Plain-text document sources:
⁂

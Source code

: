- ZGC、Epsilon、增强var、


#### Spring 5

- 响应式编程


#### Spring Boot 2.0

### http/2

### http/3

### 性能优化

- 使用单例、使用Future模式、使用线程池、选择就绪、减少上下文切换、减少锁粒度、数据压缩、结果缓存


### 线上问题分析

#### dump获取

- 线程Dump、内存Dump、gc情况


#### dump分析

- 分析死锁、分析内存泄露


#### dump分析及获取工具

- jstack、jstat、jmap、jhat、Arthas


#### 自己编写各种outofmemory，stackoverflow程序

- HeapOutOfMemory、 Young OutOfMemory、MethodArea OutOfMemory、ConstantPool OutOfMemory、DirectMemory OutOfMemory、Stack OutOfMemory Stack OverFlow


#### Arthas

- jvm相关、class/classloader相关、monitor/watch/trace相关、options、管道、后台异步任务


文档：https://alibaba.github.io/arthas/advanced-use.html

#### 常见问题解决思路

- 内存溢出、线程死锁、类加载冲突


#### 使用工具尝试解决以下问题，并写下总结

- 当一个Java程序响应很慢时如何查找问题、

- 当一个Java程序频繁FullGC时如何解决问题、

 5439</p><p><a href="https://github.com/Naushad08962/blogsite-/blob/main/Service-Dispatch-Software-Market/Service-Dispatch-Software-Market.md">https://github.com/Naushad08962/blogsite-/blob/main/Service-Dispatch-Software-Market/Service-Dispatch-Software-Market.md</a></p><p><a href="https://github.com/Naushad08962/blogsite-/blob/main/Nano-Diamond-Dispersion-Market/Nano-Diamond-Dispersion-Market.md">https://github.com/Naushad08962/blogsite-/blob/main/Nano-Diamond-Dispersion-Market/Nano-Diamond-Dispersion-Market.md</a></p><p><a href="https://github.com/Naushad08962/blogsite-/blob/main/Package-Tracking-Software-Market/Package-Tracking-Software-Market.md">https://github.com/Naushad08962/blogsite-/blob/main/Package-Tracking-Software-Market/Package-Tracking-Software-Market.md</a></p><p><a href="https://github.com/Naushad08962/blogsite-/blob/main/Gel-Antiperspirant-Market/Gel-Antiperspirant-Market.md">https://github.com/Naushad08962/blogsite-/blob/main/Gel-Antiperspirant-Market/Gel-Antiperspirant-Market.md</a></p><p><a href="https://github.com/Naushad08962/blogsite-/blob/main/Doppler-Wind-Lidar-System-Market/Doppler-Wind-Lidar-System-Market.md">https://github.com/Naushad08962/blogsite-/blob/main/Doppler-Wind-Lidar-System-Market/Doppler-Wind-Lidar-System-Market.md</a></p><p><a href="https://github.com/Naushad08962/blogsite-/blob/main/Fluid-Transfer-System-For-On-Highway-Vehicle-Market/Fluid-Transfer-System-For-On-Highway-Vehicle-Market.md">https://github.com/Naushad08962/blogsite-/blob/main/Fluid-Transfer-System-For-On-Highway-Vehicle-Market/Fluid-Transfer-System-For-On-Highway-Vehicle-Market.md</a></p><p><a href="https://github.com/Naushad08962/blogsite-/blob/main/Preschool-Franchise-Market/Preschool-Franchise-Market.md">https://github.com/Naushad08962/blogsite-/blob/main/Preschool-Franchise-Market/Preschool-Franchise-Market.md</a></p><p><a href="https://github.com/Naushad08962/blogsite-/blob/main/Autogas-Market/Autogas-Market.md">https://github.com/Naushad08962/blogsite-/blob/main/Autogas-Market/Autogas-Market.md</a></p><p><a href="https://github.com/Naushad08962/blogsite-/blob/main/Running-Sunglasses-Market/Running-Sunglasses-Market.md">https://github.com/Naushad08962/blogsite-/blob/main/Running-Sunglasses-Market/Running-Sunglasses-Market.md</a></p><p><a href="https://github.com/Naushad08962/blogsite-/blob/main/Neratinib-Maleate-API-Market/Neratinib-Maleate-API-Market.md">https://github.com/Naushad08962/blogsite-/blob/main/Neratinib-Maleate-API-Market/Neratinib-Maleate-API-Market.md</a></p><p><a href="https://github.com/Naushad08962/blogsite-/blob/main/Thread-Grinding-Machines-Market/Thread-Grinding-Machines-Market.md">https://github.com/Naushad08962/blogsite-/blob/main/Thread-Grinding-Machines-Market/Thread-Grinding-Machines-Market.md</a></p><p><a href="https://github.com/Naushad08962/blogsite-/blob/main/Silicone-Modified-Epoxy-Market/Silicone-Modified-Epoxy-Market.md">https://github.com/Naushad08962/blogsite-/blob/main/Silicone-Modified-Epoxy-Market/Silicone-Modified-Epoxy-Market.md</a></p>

⁂

What to produce: From the records above, repeat exactly the lines from the one with "#### dump获取" through the one with "- 当一个Java程序频繁FullGC时如何解决问题、", both included.

Expected answer:
#### dump获取

- 线程Dump、内存Dump、gc情况


#### dump分析

- 分析死锁、分析内存泄露


#### dump分析及获取工具

- jstack、jstat、jmap、jhat、Arthas


#### 自己编写各种outofmemory，stackoverflow程序

- HeapOutOfMemory、 Young OutOfMemory、MethodArea OutOfMemory、ConstantPool OutOfMemory、DirectMemory OutOfMemory、Stack OutOfMemory Stack OverFlow


#### Arthas

- jvm相关、class/classloader相关、monitor/watch/trace相关、options、管道、后台异步任务


文档：https://alibaba.github.io/arthas/advanced-use.html

#### 常见问题解决思路

- 内存溢出、线程死锁、类加载冲突


#### 使用工具尝试解决以下问题，并写下总结

- 当一个Java程序响应很慢时如何查找问题、

- 当一个Java程序频繁FullGC时如何解决问题、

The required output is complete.